The biographers seem sometimes even to enter into quasi-erotic relationships with their subjects. Carolyn Heilbrun has spoken of the " perfectly symmetrical" face of her subject, Gloria Steinem. When her publisher, W. W. Norton, wondered why Heilbrun did not discuss fully Steinem's long relationship with media figure Mortimer Zuckerman, a relationship that did not embody feminist norms, Heilbrun replied, " it's not a book about Mortimer Zuckerman." She was obliged to take the book elsewhere. (It will appear in May from The Dial Press.)
Sometimes these biographers expect the subject to have had lesbian experiences and then miraculously discover the event on the basis of inference, which smacks of nothing so much as projection. They proceed to make these experiences the defining ones of their character's life, as Cook has been accused doing in her " Eleanor Roosevelt." Often they assume the subject has been victimized by some man - father or husband - or both.
In these biographies, the male characters shrink to insignificance, or are unnuanced enemies. In the hands of Francine Gray, Flaubert becomes a syphilitic blowhard and a fool, a caricature. Husband John Herrmann gets no sympathy in Langer's book about Josephine Herbst. In contrast, the women gain undeserved talent, like Louise Colet, who was hardly a major literary figure - even if Flaubert committed the unforgiveable sin of burning her letters to him. Between the lines the reader can discern that, contrary to the author's agenda, Colet was, in fact, a literary opportunist, a very minor poet who cashed in on her " cascades of blond curls."
It's certainly true that conventional biographies have become the last outpost of the 19th century family saga, an outdated literary form. Experiment in the craft is welcome.
A test of the credibility of a woman biographer may be whether she tackles male subjects. Deirdre Bair, whose biography of Anais Nin will be published in March, and whose Simone de Beauvoir is scrupulously free of references to her own needs, has written about Samuel Beckett, and is embarking on the life of Carl Jung; Marion Meade has gone from the definitive study of Dorothy Parker to a biography of Buster Keaton, which will be published next October.
The danger persists that women biographers will squander their opportunity, circumscribe, and ghetto-ize themselves, as they confound personal memoir with biography. Women's stories need to be told. But it is not in the interest of truth or a feminist agenda to assign women accomplishments to which they had no claim - let alone to transform their lives into an arena in which the biographer acts out her own conflicts. These biographies have become a post-feminist version of taking the cure.
Janet Malcolm is off the mark in her new book, " The Silent Woman: Sylvia Plath and Ted Hughes," a misguided attack on biography as a " flawed genre." It's not the biographers who are reprehensible, " like the professional burglar, breaking into a house." The reverse is the case. The new breed of exhibitionist biographers, in ferreting out its own secrets and dumping them at the feet of both its helpless subjects and captive readers has ceased to be biographers in anything but name.

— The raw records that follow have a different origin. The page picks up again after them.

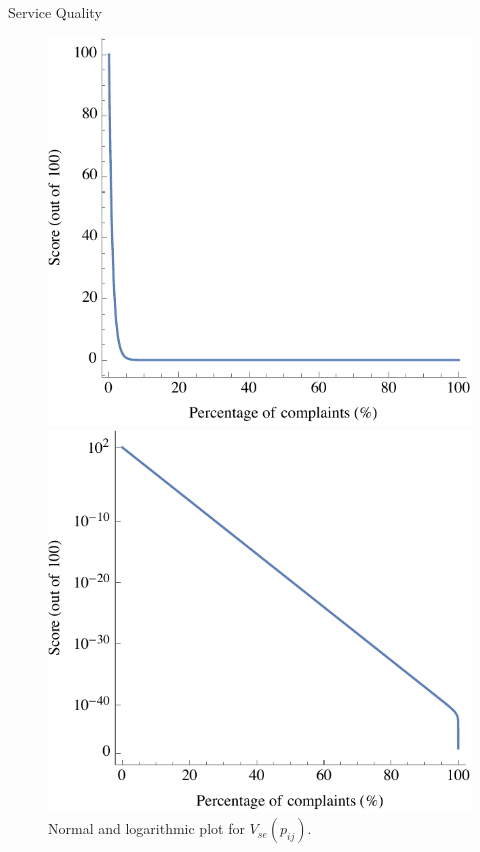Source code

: \documentclass[8pt, hyperref={colorlinks=true}]{beamer}
\begin{document}
\begin{frame}{Service Quality}
\begin{figure}[htbp]
    \centering
    \begin{minipage}[t]{0.4\textwidth}
        \centering
        \includegraphics[scale=0.3]{service_plot.pdf}
    \end{minipage}
    \begin{minipage}[t]{0.4\textwidth}
        \centering
        \includegraphics[scale=0.3]{log_service_plot.pdf}
    \end{minipage}
    \caption{Normal and logarithmic plot for $V_{se}\left(p_{ij}\right).$}
    \label{fig:service_plot}
\end{figure}
\end{frame}
\end{document}
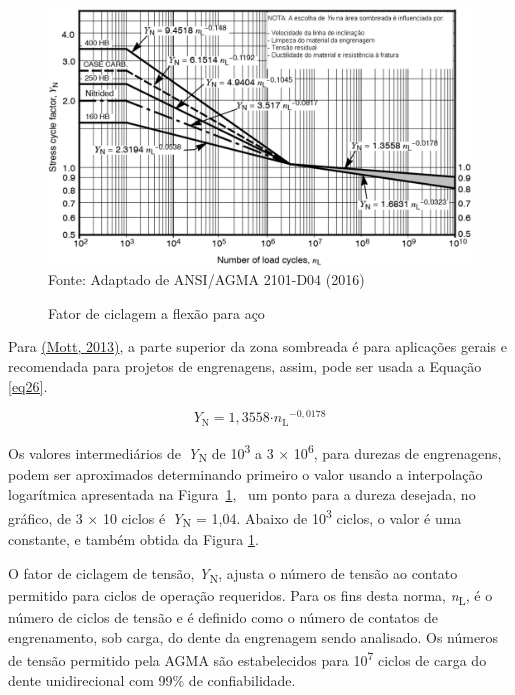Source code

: \documentclass[12pt,a4paper]{article}
\begin{document}
\begin{figure}[!htb]
    \centering
    \caption{Fator de ciclagem a flexão para aço}
    \includegraphics[scale=0.5]{Imagens/Img26.png}\\
    {\footnotesize Fonte: Adaptado de ANSI/AGMA 2101-D04 (2016)}
    \label{fig:26}
\end{figure}


Para \hyperref[csl:21]{(Mott, 2013)}, a parte superior da zona sombreada é para
aplicações gerais e recomendada para projetos de engrenagens, assim,
pode ser usada a Equação {\ref{eq26}}.

\par\null

\begin{equation}
\label{eq26}
Y_{\mathrm{N}}\mathrm{=1,3558}\mathrm{\cdot }{n_{\mathrm{L}}}^{\mathrm{-}\mathrm{0,0178}}
\end{equation}

\par\null

Os valores intermediários de~\emph{Y}\textsubscript{N} de
10\textsuperscript{3} a 3 × 10\textsuperscript{6}, para durezas de
engrenagens, podem ser aproximados determinando primeiro o valor usando
a interpolação logarítmica apresentada na
Figura~{\ref{fig:26}},~ um ponto para a dureza
desejada, no gráfico, de 3 × 10 ciclos é~\emph{Y}\textsubscript{N} = 1,04.
Abaixo de 10\textsuperscript{3} ciclos, o valor é uma constante, e
também obtida da Figura {\ref{fig:26}}.

O fator de ciclagem de tensão, \emph{Y}\textsubscript{N}, ajusta o
número de tensão ao contato permitido para ciclos de operação
requeridos. Para os fins desta norma, \emph{n}\textsubscript{L}, é o
número de ciclos de tensão e é definido como o número de contatos de
engrenamento, sob carga, do dente da engrenagem sendo analisado. Os
números de tensão permitido pela AGMA são estabelecidos para
10\textsuperscript{7} ciclos de carga do dente unidirecional com 99\% de
confiabilidade.
\end{document}
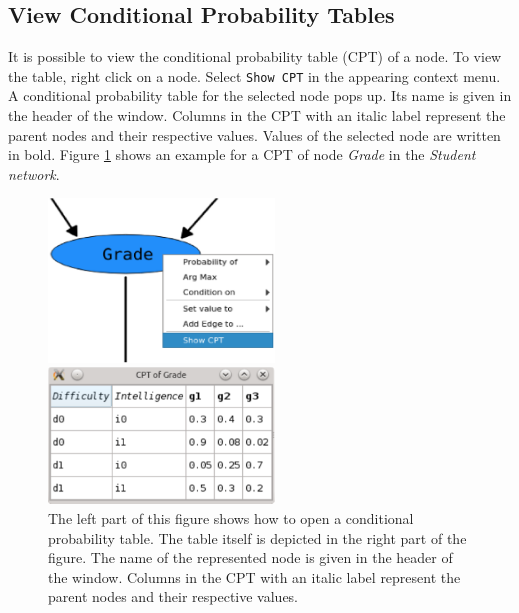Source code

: \subsection{View Conditional Probability Tables}
It is possible to view the conditional probability table (CPT) of a node. To view the table, right click on a node. Select \texttt{Show CPT} in the appearing context menu.
A conditional probability table for the selected node pops up. Its name is given in the header of the window. Columns in the CPT with an italic label represent the parent nodes and their respective values. Values of the selected node are written in bold.
Figure \ref{figure:CPTs} shows an example for a CPT of node \textit{Grade} in the \textit{Student network}.
\begin{figure}[H]
  \begin{minipage}{6cm}
  \includegraphics[width=6cm]{pic/loadCPT.eps}
  \end{minipage}
  \begin{minipage}{6cm}
 \includegraphics[width=6cm]{pic/cpt.eps}
  \end{minipage}
  \caption{The left part of this figure shows how to open a conditional probability table. The table itself is depicted in the right part of the figure. The name of the represented node is given in the header of the window. Columns in the CPT with an italic label
  represent the parent nodes and their respective values.}
  \label{figure:CPTs}
\end{figure}



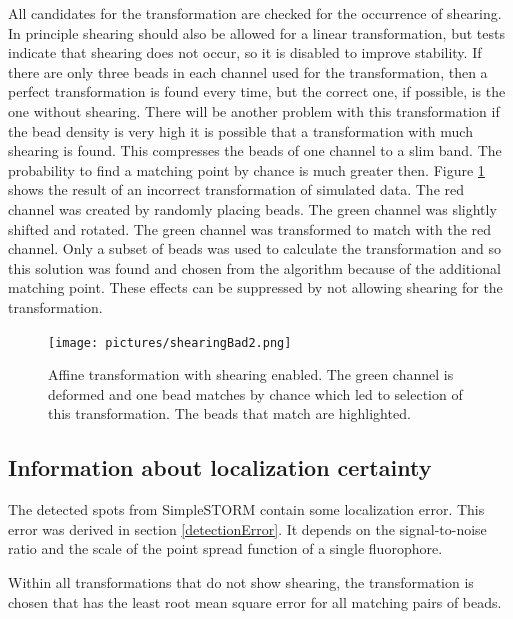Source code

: All candidates for the transformation are checked for the occurrence of shearing.
In principle shearing should also be allowed for a linear transformation, but tests
indicate that shearing does not occur, so it is disabled to improve stability. \newline 
If there are only
three beads in each channel used for the transformation, then a perfect transformation is found every time,
but the correct one, if possible, is the one without shearing. There will be another problem with this transformation if the bead density is very high it is possible that a transformation with much shearing is found. This compresses the beads of one channel to a slim band. The probability to find a matching point by chance is much greater then. \newline
Figure \ref{badshearing} shows the result of an incorrect transformation of simulated data. The red channel was created by randomly placing beads. The green channel was slightly shifted and rotated. The green channel was transformed to match with the red channel. Only a subset of beads was used to calculate the transformation and so this solution was found and chosen from the algorithm because of the additional matching point.\newline
These effects can be suppressed by not allowing shearing for the transformation.

\begin{figure}
\centering
\texttt{[image: pictures/shearingBad2.png]}
\caption{Affine transformation with shearing enabled. The green channel is deformed and one bead matches by chance which led to selection of this transformation. The beads that match are highlighted.}
\label{badshearing}
\end{figure}
\subsection{Information about localization certainty}
The detected spots from SimpleSTORM contain some localization error. This error was derived in section \ref{detectionError}. It depends on the signal-to-noise ratio and the scale of the point spread function of a single fluorophore.

Within all transformations that do not show shearing, the transformation is chosen that has the least root mean square error for all matching pairs of beads.

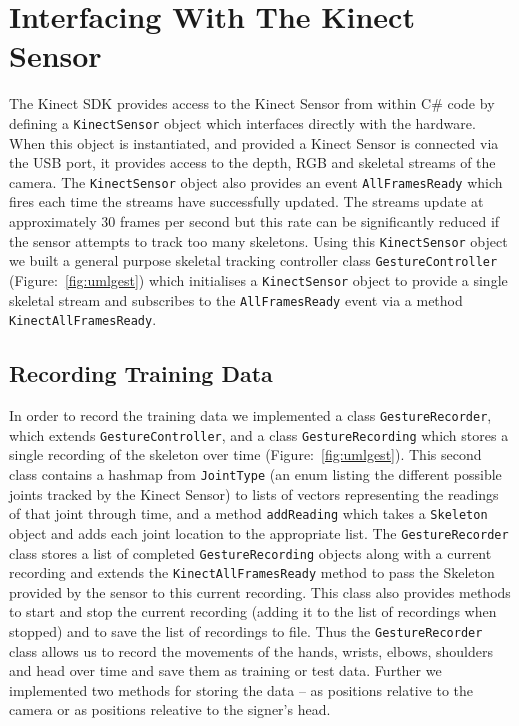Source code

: \chapter{Interfacing With The Kinect Sensor}
\ifpdf
    \graphicspath{{Chapter3/Chapter3Figs/PNG/}{Chapter3/Chapter3Figs/PDF/}{Chapter3/Chapter3Figs/}}
\else
    \graphicspath{{Chapter3/Chapter3Figs/EPS/}{Chapter3/Chapter3Figs/}}
\fi



The Kinect SDK provides access to the Kinect Sensor from within C\# code by defining a \verb|KinectSensor| object which interfaces directly with the hardware. When this object is instantiated, and provided a Kinect Sensor is connected via the USB port, it provides access to the depth, RGB and skeletal streams of the camera. The \verb|KinectSensor| object also provides an event  \verb|AllFramesReady| which fires each time the streams have successfully updated. The streams update at approximately 30 frames per second but this rate can be significantly reduced if the sensor attempts to track too many skeletons. Using this \verb|KinectSensor| object we built a general purpose skeletal tracking controller class \verb|GestureController| (Figure:~\ref{fig:umlgest}) which initialises a \verb|KinectSensor| object to provide a single skeletal stream and subscribes to the \verb|AllFramesReady| event via a method \verb|KinectAllFramesReady|.

\section{Recording Training Data}
In order to record the training data we implemented a class \verb|GestureRecorder|, which extends \verb|GestureController|, and a class \verb|GestureRecording| which stores a single recording of the skeleton over time (Figure:~\ref{fig:umlgest}). This second class contains a hashmap from \verb|JointType| (an enum listing the different possible joints tracked by the Kinect Sensor) to lists of vectors representing the readings of that joint through time, and a method \verb|addReading| which takes a \verb|Skeleton| object and adds each joint location to the appropriate list. The \verb|GestureRecorder| class stores a list of completed \verb|GestureRecording| objects along with a current recording and extends the \verb|KinectAllFramesReady| method to pass the Skeleton provided by the sensor to this current recording. This class also provides methods to start and stop the current recording (adding it to the list of recordings when stopped) and to save the list of recordings to file. Thus the \verb|GestureRecorder| class allows us to record the movements of the hands, wrists, elbows, shoulders and head over time and save them as training or test data. Further we implemented two methods for storing the data -- as positions relative to the camera or as positions releative to the signer's head.

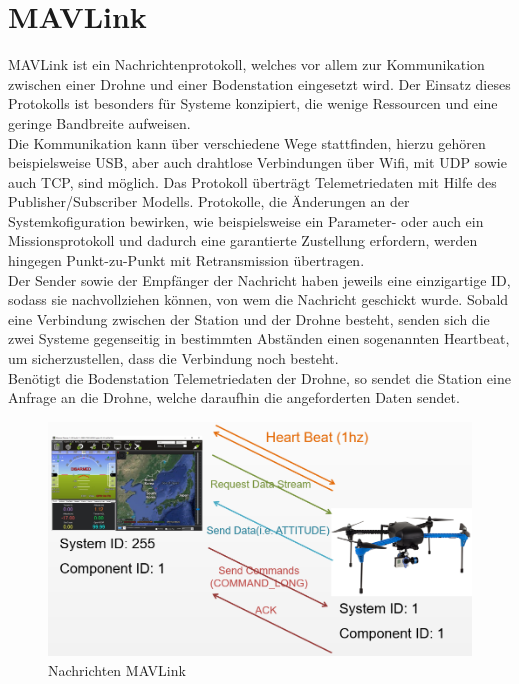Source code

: \section{MAVLink} \label{mavlink}
\ac{MAVLink} ist ein Nachrichtenprotokoll, welches vor allem zur Kommunikation zwischen einer Drohne und einer Bodenstation eingesetzt wird. Der Einsatz dieses Protokolls ist besonders für Systeme konzipiert, die wenige Ressourcen und eine geringe Bandbreite aufweisen.\\
Die Kommunikation kann über verschiedene Wege stattfinden, hierzu gehören beispielsweise \ac{USB}, aber auch drahtlose Verbindungen über Wifi, mit \ac{UDP} sowie auch \ac{TCP}, sind möglich. Das Protokoll überträgt Telemetriedaten mit Hilfe des Publisher/Subscriber Modells. Protokolle, die Änderungen an der Systemkofiguration bewirken, wie beispielsweise ein Parameter- oder auch ein Missionsprotokoll und dadurch eine garantierte Zustellung erfordern, werden hingegen Punkt-zu-Punkt mit Retransmission übertragen. 
\\
Der Sender sowie der Empfänger der Nachricht haben jeweils eine einzigartige ID, sodass sie nachvollziehen können, von wem die Nachricht geschickt wurde. Sobald eine Verbindung zwischen der Station und der Drohne besteht, senden sich die zwei Systeme gegenseitig in bestimmten Abständen einen sogenannten Heartbeat, um sicherzustellen, dass die Verbindung noch besteht.
\\
Benötigt die Bodenstation Telemetriedaten der Drohne, so sendet die Station eine Anfrage an die Drohne, welche daraufhin die angeforderten Daten sendet. \cite{mavlink}

\begin{figure}[H]
    \begin{centering}
        \includegraphics[scale=0.4]{images/mavlink-message-flow.png}
        \caption{\label{img mavlink}Nachrichten MAVLink \cite{imgmavlink}}
    \end{centering}
\end{figure}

Joan Mellen, a professor in the English Department at Temple University, has written 12 books, including " Woman and their Sexuality in the New Film" and " Big Bad Wolves," a history of the idea of masculinity in the American film. Her other works include a novel, a biographical portrait of Bob Knight, the basketball coach and, most recently, a biography, " Kay Boyle: Author of Herself" (Farrar, Straus and Giroux). Her " Hammett and Miss Hellman," a dual biography, will be published next year by HarperCollins.